El desempleo golpea una vez más

Los efectos inmediatos y medibles de la crisis económica en que se adentra el país, son cada vez más evidentes. El desempleo es uno de ellos. El ministro de Hacienda, Mauricio Cárdenas, reconoció que “Hay que estar preparados para que el desempleo sea más alto” en 2016**. Desacreditado quedó el vaticinio de la administración Santos (2010-2018) de mantener la tasa de desempleo en un dígito y con tendencia descendente, como ocurrió durante los años 2014-2015. En enero de 2016 la tasa de desempleo nacional escaló a 11,9 por ciento, y en las 13 ciudades y áreas metropolitanas su guarismo alcanzó 14,1 por ciento, según los datos oficiales reportados por el Dane.

 

Población, pobreza y (des)empleo

 

Realidad cambiante. La tasa de crecimiento de la población colombiana en 2016 respecto a 2015 es de 1,1 por ciento; llegando a los 48,2 millones de personas. La tendencia creciente de la generación de puestos de trabajo durante la última década comenzó a invertirse hace dos años: había alcanzado una cifra cercana a 700.000 personas por año, bajó a un promedio de 500.000 y durante el último año el empleo aumentó en sólo 265 mil trabajadores, para una tasa anual de 1,3 por ciento, similar al crecimiento poblacional. En contraste, el número de desempleados creció en 13,2 por ciento, esto es, 337 mil nuevos desempleados durante el último año para sumar un total de 2,9 millones de parados (cuadro y gráfico 1).

 

 

Entre los meses de enero de 2015 y 2016 aumentó la presión de la población en edad de trabajar sobre el mercado laboral. En efecto, la tasa global de participación (TGP) que relaciona la población económicamente activa y aquella en edad de trabajar fue de 64,5 por ciento en 2016; un año atrás era 63,8.

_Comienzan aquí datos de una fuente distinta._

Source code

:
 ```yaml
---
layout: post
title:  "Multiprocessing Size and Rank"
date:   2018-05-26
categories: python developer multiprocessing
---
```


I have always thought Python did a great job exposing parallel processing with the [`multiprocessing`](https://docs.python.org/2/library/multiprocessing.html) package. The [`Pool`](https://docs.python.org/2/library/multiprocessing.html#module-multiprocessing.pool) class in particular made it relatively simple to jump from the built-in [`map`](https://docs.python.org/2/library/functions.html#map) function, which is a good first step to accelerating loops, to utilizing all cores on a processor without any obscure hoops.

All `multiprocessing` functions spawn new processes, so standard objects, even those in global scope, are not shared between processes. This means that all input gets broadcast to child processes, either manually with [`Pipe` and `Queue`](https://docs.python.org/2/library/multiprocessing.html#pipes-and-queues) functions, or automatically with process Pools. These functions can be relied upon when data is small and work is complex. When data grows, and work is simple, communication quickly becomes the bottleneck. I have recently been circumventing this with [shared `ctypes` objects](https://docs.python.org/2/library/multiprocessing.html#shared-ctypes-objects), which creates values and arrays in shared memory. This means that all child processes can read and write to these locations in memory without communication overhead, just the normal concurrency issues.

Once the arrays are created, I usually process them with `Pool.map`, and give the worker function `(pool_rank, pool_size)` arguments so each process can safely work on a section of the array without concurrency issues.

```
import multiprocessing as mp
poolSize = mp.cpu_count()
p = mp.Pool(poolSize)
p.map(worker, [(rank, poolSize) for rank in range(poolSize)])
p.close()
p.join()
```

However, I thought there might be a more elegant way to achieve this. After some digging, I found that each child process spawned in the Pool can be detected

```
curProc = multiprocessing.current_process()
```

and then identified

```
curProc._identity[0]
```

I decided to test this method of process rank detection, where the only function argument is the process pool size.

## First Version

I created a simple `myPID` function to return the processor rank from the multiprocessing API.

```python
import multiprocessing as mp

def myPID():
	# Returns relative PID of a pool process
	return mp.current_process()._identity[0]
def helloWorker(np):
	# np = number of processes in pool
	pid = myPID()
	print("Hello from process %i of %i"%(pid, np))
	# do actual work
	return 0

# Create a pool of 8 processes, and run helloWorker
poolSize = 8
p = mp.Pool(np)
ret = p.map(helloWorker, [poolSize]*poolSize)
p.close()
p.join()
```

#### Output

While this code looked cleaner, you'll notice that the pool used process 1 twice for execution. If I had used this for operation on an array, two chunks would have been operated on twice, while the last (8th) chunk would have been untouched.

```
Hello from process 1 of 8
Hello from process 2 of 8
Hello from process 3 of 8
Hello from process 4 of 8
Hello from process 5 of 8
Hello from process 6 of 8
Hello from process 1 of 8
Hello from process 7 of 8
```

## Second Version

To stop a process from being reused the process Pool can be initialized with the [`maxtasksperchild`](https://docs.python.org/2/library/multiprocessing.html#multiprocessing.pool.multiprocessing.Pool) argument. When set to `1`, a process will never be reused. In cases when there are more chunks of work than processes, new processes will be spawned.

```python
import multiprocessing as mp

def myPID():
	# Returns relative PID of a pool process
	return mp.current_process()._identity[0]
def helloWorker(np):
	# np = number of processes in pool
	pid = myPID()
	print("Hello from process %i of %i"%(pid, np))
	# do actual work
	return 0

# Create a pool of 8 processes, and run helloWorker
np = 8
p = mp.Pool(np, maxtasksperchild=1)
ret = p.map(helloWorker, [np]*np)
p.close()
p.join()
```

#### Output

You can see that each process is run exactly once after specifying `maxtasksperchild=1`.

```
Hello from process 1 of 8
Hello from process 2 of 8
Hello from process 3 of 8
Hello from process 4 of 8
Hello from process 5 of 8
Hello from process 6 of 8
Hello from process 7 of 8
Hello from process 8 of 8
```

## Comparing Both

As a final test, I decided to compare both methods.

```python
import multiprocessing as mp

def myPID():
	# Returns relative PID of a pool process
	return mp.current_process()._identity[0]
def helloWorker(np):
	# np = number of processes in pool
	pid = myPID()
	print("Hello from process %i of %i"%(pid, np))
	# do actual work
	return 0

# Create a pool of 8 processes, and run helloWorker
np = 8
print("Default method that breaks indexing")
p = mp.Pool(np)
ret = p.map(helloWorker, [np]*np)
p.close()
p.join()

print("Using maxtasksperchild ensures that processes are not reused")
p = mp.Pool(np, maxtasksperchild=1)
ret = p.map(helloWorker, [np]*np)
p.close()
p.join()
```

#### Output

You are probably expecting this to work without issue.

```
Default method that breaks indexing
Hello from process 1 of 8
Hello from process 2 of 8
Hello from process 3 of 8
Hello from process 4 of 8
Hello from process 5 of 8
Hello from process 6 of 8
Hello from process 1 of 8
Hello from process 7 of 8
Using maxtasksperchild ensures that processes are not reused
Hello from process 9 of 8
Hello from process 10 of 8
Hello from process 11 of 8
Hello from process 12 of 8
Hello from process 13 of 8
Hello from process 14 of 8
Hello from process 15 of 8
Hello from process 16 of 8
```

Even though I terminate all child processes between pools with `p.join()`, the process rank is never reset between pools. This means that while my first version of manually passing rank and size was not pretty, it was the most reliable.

Por la mala situación económica que atraviesan los hogares colombianos (efecto del mayor desempleo, la precarización e inestabilidad de los puestos de trabajo y la caída en los ingresos) más personas de la familia se ven obligadas a salir al mercado laboral. Durante 2015-2016 el número de inactivos (las personas en edad de trabajar que no participan en el mercado laboral porque no necesitan, no pueden o no están interesadas en tener actividad remunerada; a este grupo pertenecen estudiantes, amas de casa, pensionados, jubilados, rentistas e inválidos) se redujo en 0,7 por ciento, equivalente a 89 mil personas (el total de inactivos en 2016 es de 13,3 millones de personas).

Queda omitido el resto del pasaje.